Modeling applications like this helps me imagine areas of potential problems based on experience and technical knowledge of the various technologies used, and also helps me narrow down or get repeatable cases for bugs I find in the application. It also helps me generate different testing ideas instead of one "happy path" based off of requirements documents, I can think of other potential usage of the software that might have the potential for problems. When I work with software users in their own environment, I am always amazed at how they use the software in unintended ways which they are perfectly happy doing.
What other models can you think of when testing web applications? Who are the users? Not all of them will be human. What are the interfaces? Not all of them will involve a Graphical User Interface like most modern, familiar web browsers.
But I've Run Out of Ideas!
The problem I described was something I deliberately chose as a modeling problem. Notice that in the energy industry, when I got a failure on a search attempt that contained the word "well", I immediately had a suspicion of what the problem might be. But if I was in another industry, "well" may not be in my common vocabulary as a noun, but primarily an adverb. (Note that language is important when testing.) In my description here, we have at least two modeling categories of the software. One as "enterprise search", and one as "my energy company search". The ideas that each model represent are going to be subtly different. That subtle shift between models can be the difference between tracking down the source of a bug or not. But if I didn't have energy experience, how can I find that model that will help me track down the bug?

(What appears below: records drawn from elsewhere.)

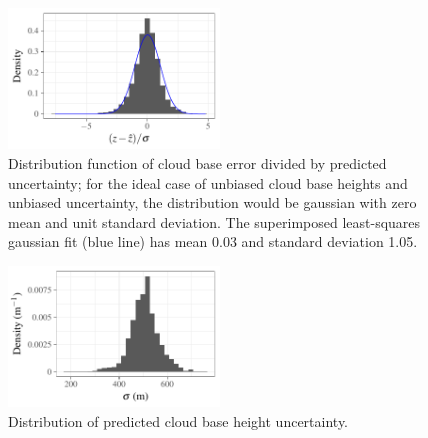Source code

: \documentclass[amt,manuscript]{copernicus}\usepackage[]{graphicx}\usepackage[]{color}
\newenvironment{knitrout}{}{} %
\begin{document}
\begin{figure}
  \centering
\begin{knitrout}
\color{fgcolor}

{\centering \includegraphics[width=0.5\textwidth]{figure/method-combo-eval-pull-1} 

}



\end{knitrout}
  \caption{Distribution function of cloud base error divided by predicted
    uncertainty; for the ideal case of unbiased cloud base heights and unbiased
    uncertainty, the distribution would be gaussian with zero mean and unit
    standard deviation.  The superimposed least-squares gaussian fit (blue line)
    has mean 0.03 and
    standard deviation 1.05.}
  \label{fig:pull}
\end{figure}

\begin{figure}
  \centering
\begin{knitrout}
\color{fgcolor}

{\centering \includegraphics[width=0.5\textwidth]{figure/method-combo-eval-rmse-1} 

}



\end{knitrout}
  \caption{Distribution of predicted cloud base height uncertainty.}
  \label{fig:uncertainty}
\end{figure}

\end{document}
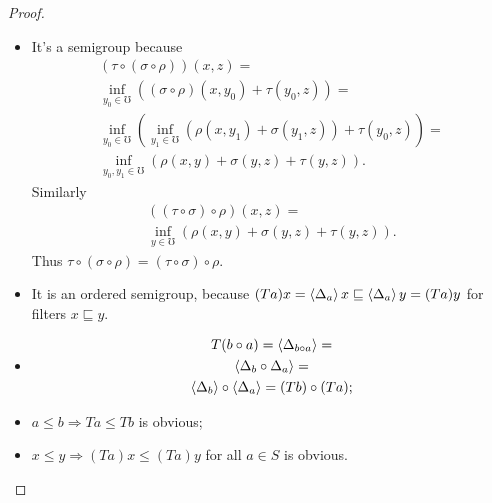 \begin{proof}
~
\begin{itemize}
\item It's a semigroup because
\begin{multline*}
(\tau\circ(\sigma\circ\rho))(x,z) = \\
\inf_{y_0\in\mho}((\sigma\circ\rho)(x,y_0)+\tau(y_0,z)) = \\
\inf_{y_0\in\mho}(\inf_{y_1\in\mho}(\rho(x,y_1)+\sigma(y_1,z))+\tau(y_0,z)) = \\
\inf_{y_0,y_1\in\mho}(\rho(x,y)+\sigma(y,z)+\tau(y,z)).
\end{multline*}
Similarly 
\begin{multline*}
((\tau\circ\sigma)\circ\rho)(x,z) = \\
\inf_{y\in\mho}(\rho(x,y)+\sigma(y,z)+\tau(y,z)).
\end{multline*}
Thus $\tau\circ(\sigma\circ\rho)=(\tau\circ\sigma)\circ\rho$.

\item It is an ordered semigroup, because
$(Ta)x = \left\langle \Delta_a\right\rangle x \sqsubseteq \left\langle \Delta_a\right\rangle y = (Ta)y$ 
for filters $x\sqsubseteq y$.

\item
\begin{multline*}
T(b\circ a) = \left\langle \Delta_{b\circ a}\right\rangle = \\ \left\langle \Delta_b\circ\Delta_a\right\rangle = \\ \left\langle \Delta_b\right\rangle\circ\left\langle \Delta_a\right\rangle = (Tb)\circ(Ta);
\end{multline*}
\item $a\leq b\Rightarrow Ta\leq Tb$ is obvious;
\item $x\leq y\Rightarrow(Ta)x\leq (Ta)y$ for all $a\in S$ is obvious.
\end{itemize}
\end{proof}


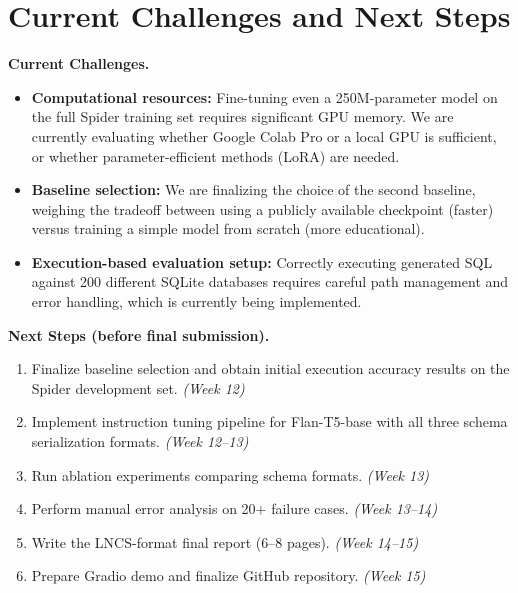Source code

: \documentclass[11pt,a4paper]{article}
\begin{document}

\section{Current Challenges and Next Steps}


\noindent\textbf{Current Challenges.}
\begin{itemize}[noitemsep]
  \item \textbf{Computational resources:} Fine-tuning even a 250M-parameter
        model on the full Spider training set requires significant GPU memory.
        We are currently evaluating whether Google Colab Pro or a local GPU
        is sufficient, or whether parameter-efficient methods (LoRA) are needed.
  \item \textbf{Baseline selection:} We are finalizing the choice of the
        second baseline, weighing the tradeoff between using a publicly available
        checkpoint (faster) versus training a simple model from scratch (more
        educational).
  \item \textbf{Execution-based evaluation setup:} Correctly executing generated
        SQL against 200 different SQLite databases requires careful path management
        and error handling, which is currently being implemented.
\end{itemize}

\noindent\textbf{Next Steps (before final submission).}
\begin{enumerate}[noitemsep]
  \item Finalize baseline selection and obtain initial execution accuracy results
        on the Spider development set. \hfill \textit{(Week 12)}
  \item Implement instruction tuning pipeline for Flan-T5-base with all three
        schema serialization formats. \hfill \textit{(Week 12–13)}
  \item Run ablation experiments comparing schema formats. \hfill \textit{(Week 13)}
  \item Perform manual error analysis on 20+ failure cases. \hfill \textit{(Week 13–14)}
  \item Write the LNCS-format final report (6–8 pages). \hfill \textit{(Week 14–15)}
  \item Prepare Gradio demo and finalize GitHub repository. \hfill \textit{(Week 15)}
\end{enumerate}
\end{document}
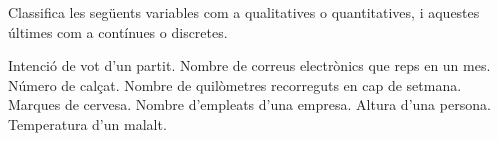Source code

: 	\begin{mylist}
		\exer \mental Classifica les següents variables com a qualitatives o quantitatives, i aquestes últimes com a contínues o discretes. 
		\begin{tasks}
			\task Intenció de vot d'un partit. \hspace{0.25cm}\dotfill\hspace{1cm}
			\task Nombre de correus electrònics que reps en un mes. \hspace{0.25cm}\dotfill\hspace{1cm}
			\task Número de calçat. \hspace{0.25cm}\dotfill\hspace{1cm}
			\task Nombre de quilòmetres recorreguts en cap de setmana. \hspace{0.25cm}\dotfill\hspace{1cm}
			\task Marques de cervesa. \hspace{0.25cm}\dotfill\hspace{1cm}
			\task Nombre d'empleats d'una empresa. \hspace{0.25cm}\dotfill\hspace{1cm}
			\task Altura d'una persona. \hspace{0.25cm}\dotfill\hspace{1cm}
			\task Temperatura d'un malalt. \hspace{0.25cm}\dotfill\hspace{1cm}
		\end{tasks}

	\end{mylist}


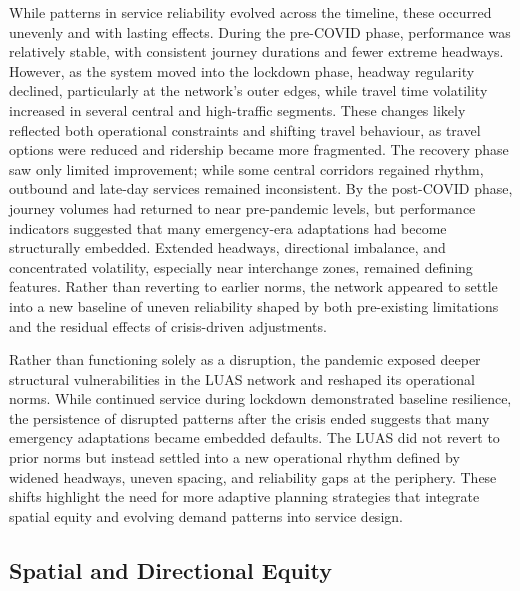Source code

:     While patterns in service reliability evolved across the timeline, these occurred unevenly and with lasting effects. During the pre-COVID phase, performance was relatively stable, with consistent journey durations and fewer extreme headways. However, as the system moved into the lockdown phase, headway regularity declined, particularly at the network’s outer edges, while travel time volatility increased in several central and high-traffic segments. These changes likely reflected both operational constraints and shifting travel behaviour, as travel options were reduced and ridership became more fragmented. The recovery phase saw only limited improvement; while some central corridors regained rhythm, outbound and late-day services remained inconsistent. By the post-COVID phase, journey volumes had returned to near pre-pandemic levels, but performance indicators suggested that many emergency-era adaptations had become structurally embedded. Extended headways, directional imbalance, and concentrated volatility, especially near interchange zones, remained defining features. Rather than reverting to earlier norms, the network appeared to settle into a new baseline of uneven reliability shaped by both pre-existing limitations and the residual effects of crisis-driven adjustments.

    Rather than functioning solely as a disruption, the pandemic exposed deeper structural vulnerabilities in the LUAS network and reshaped its operational norms. While continued service during lockdown demonstrated baseline resilience, the persistence of disrupted patterns after the crisis ended suggests that many emergency adaptations became embedded defaults. The LUAS did not revert to prior norms but instead settled into a new operational rhythm defined by widened headways, uneven spacing, and reliability gaps at the periphery. These shifts highlight the need for more adaptive planning strategies that integrate spatial equity and evolving demand patterns into service design.

\subsection*{Spatial and Directional Equity}

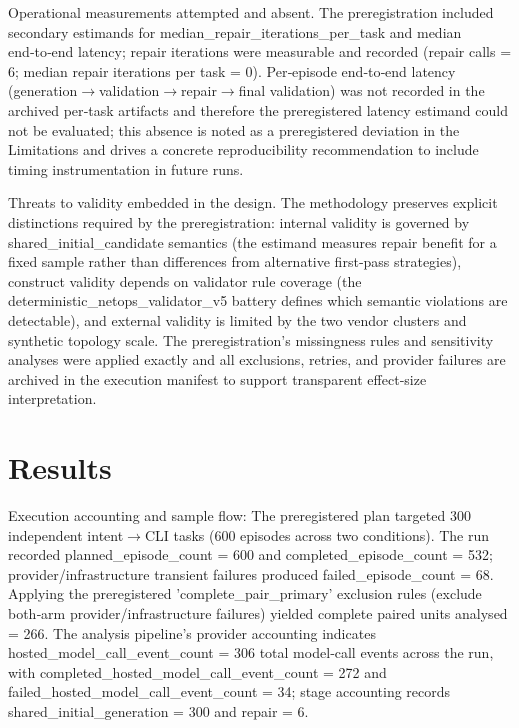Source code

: \documentclass[conference]{IEEEtran}
\begin{document}
Operational measurements attempted and absent.  The preregistration included secondary estimands for median\_repair\_iterations\_per\_task and median end‑to‑end latency; repair iterations were measurable and recorded (repair calls = 6; median repair iterations per task = 0). Per‑episode end‑to‑end latency (generation\ensuremath{\rightarrow}validation\ensuremath{\rightarrow}repair\ensuremath{\rightarrow}final validation) was not recorded in the archived per‑task artifacts and therefore the preregistered latency estimand could not be evaluated; this absence is noted as a preregistered deviation in the Limitations and drives a concrete reproducibility recommendation to include timing instrumentation in future runs.

Threats to validity embedded in the design.  The methodology preserves explicit distinctions required by the preregistration: internal validity is governed by shared\_initial\_candidate semantics (the estimand measures repair benefit for a fixed sample rather than differences from alternative first‑pass strategies), construct validity depends on validator rule coverage (the deterministic\_netops\_validator\_v5 battery defines which semantic violations are detectable), and external validity is limited by the two vendor clusters and synthetic topology scale. The preregistration's missingness rules and sensitivity analyses were applied exactly and all exclusions, retries, and provider failures are archived in the execution manifest to support transparent effect‑size interpretation.

\section{Results}
Execution accounting and sample flow: The preregistered plan targeted 300 independent intent\ensuremath{\rightarrow}CLI tasks (600 episodes across two conditions). The run recorded planned\_episode\_count = 600 and completed\_episode\_count = 532; provider/infrastructure transient failures produced failed\_episode\_count = 68. Applying the preregistered 'complete\_pair\_primary' exclusion rules (exclude both‑arm provider/infrastructure failures) yielded complete paired units analysed = 266. The analysis pipeline's provider accounting indicates hosted\_model\_call\_event\_count = 306 total model‑call events across the run, with completed\_hosted\_model\_call\_event\_count = 272 and failed\_hosted\_model\_call\_event\_count = 34; stage accounting records shared\_initial\_generation = 300 and repair = 6.
\end{document}
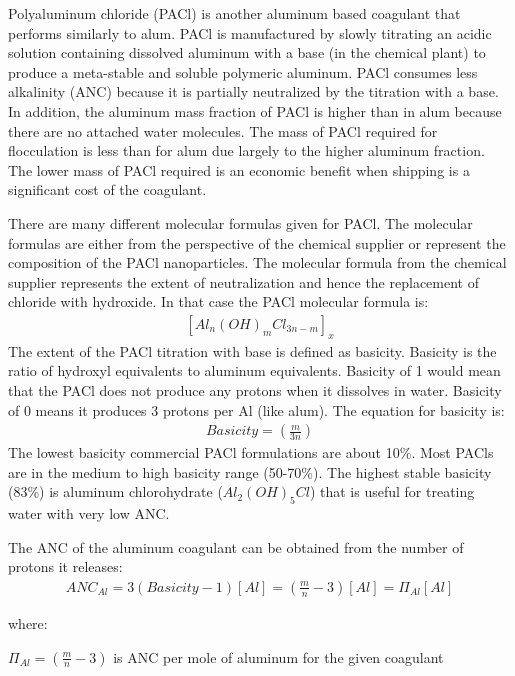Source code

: \documentclass[letterpaper,10pt,english]{sphinxmanual}
\begin{document}
Polyaluminum chloride (PACl) is another aluminum based coagulant that performs similarly to alum. PACl is manufactured by slowly titrating an acidic solution containing dissolved aluminum with a base (in the chemical plant) to produce a meta-stable and soluble polymeric aluminum. PACl consumes less alkalinity (ANC) because it is partially neutralized by the titration with a base. In addition, the aluminum mass fraction of PACl is higher than in alum because there are no attached water molecules. The mass of PACl required for flocculation is less than for alum due largely to the higher aluminum fraction. The lower mass of PACl required is an economic benefit when shipping is a significant cost of the coagulant.

There are many different molecular formulas given for PACl. The molecular formulas are either from the perspective of the chemical supplier or represent the composition of the PACl nanoparticles. The molecular formula from the chemical supplier represents the extent of neutralization and hence the replacement of chloride with hydroxide. In that case the PACl molecular formula is:
\begin{equation}\label{equation:Rapid_Mix/RM_Intro:Rapid_Mix/RM_Intro:1}
\begin{split}[Al_n(OH)_mCl_{3n-m}]_x\end{split}
\end{equation}
The extent of the PACl titration with base is defined as basicity. Basicity is the ratio of hydroxyl equivalents to aluminum equivalents. Basicity of 1 would mean that the PACl does not produce any protons when it dissolves in water. Basicity of 0 means it produces 3 protons per Al (like alum). The equation for basicity is:
\begin{equation}\label{equation:Rapid_Mix/RM_Intro:Rapid_Mix/RM_Intro:2}
\begin{split}Basicity = \left( \frac{m}{3n}\right)\end{split}
\end{equation}
The lowest basicity commercial PACl formulations are about 10\%. Most PACls are in the medium to high basicity range (50-70\%). The highest stable basicity (83\%) is aluminum chlorohydrate (\(Al_2(OH)_5Cl\)) that is useful for treating water with very low ANC.

The ANC of the aluminum coagulant can be obtained from the number of protons it releases:
\begin{equation}\label{equation:Rapid_Mix/RM_Intro:Rapid_Mix/RM_Intro:3}
\begin{split}ANC_{Al} = 3(Basicity-1)[Al] = \left(\frac{m}{n} - 3\right)[Al] = \Pi_{Al}[Al]\end{split}
\end{equation}
\begin{DUlineblock}{0em}
\item[] where:
\item[] \(\Pi_{Al}=\left(\frac{m}{n} - 3\right)\) is ANC per mole of aluminum for the given coagulant
\end{DUlineblock}
\end{document}
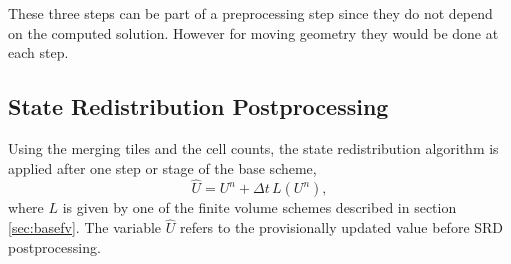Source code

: 
These three steps can be part of a preprocessing step since they do not
depend on the computed solution. However for moving geometry they would
be done at each step.

\vspace*{.1in}
\subsection{State Redistribution Postprocessing }
Using the merging tiles and the cell counts, the  state redistribution
algorithm is applied after one step or stage of the base scheme,
$$
\widehat{U} = U^n + \Delta t \, L(U^n),
$$
where $L$ is given by one of the finite volume schemes
described in section \ref{sec:basefv}. The variable $\widehat{U}$ refers to the
provisionally updated value before SRD postprocessing.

I call this so-called running out of ideas "testing model myopia". If we were omniscient, we would know all the possible ways to model the software, and we'd know where all the bugs were. If we were semi-omniscient and merely knew all the possible ways to model our software, we'd have an easier time. Since we aren't, we have to use our skill as testing thinkers to break out of mental blocks. This can be very difficult if the entire team has testing model myopia as I described in the problem. When under project stress, with constraints on a development team such as time and resources, a tester may have to build a case in order to be able to pursue a testing idea. The predominant model of the software as shared by the team can be very entrenched, and it can be threatening to have that model questioned or analyzed. Nevertheless, as a tester, we are what Jerry Weinberg has described: "someone who can imagine that there might be another way."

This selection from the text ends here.